Cloud Run is a perfect choice for applications such as web services, (light) data processing systems, scheduled tasks (i.e. document generation). Furthermore, it supports Google’s Global Load Balancer, HTTP/2, gRPC, websockets and Eventarc. Cloud Run is also a secure solution sandboxed using gVisor, it provides integrated logging & monitoring and supports Secret Manager, Binary Authorization and user-managed encryption keys.
Cloud Run can also be a good way to save on costs! With it, you pay only when handling requests, and committed use discounts are available.
GKE Autopilot
With GKE Autopilot, Google manages the cluster’s underlying infrastructure: so you can forget about configuration management on GKE!

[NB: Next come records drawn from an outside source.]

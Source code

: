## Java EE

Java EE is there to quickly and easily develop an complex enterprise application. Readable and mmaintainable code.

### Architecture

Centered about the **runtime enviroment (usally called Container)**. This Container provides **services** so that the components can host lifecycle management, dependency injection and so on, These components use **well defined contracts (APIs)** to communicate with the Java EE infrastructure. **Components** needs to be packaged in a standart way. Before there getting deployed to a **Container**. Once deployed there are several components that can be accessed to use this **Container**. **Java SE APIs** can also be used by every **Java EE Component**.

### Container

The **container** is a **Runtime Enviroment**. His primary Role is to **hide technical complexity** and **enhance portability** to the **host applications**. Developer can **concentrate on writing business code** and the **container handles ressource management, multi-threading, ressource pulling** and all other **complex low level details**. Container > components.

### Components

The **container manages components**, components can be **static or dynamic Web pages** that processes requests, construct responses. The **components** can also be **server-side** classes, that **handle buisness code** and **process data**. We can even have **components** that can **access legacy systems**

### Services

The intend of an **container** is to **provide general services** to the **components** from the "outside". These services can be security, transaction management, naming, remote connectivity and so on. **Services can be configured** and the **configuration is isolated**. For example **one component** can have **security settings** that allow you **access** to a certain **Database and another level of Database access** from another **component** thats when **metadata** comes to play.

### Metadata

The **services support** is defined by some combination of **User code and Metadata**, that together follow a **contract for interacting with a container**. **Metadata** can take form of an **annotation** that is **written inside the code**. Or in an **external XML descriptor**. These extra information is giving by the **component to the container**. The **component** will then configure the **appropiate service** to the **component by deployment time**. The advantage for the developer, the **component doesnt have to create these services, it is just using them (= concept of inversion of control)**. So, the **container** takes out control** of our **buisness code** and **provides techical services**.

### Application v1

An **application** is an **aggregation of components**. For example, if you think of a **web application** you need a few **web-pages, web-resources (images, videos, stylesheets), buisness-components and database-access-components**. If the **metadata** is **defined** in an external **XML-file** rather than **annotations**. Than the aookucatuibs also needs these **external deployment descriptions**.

GKE Autopilot provides a fully-monitored hands-off experience, with automatic node scaling and built-in redundancy.
It is especially useful for lift-and-shift migrations, web applications, scheduled and batch applications (i.e. CI/CD pipelines) and it enforces security by means
of container isolation, forbidding privileged pods and hardened underlying nodes with no SSH access.
GKE pricing is based on a per-pod-resource-requests model, plus a flat cluster fee (similar to "regular" GKE).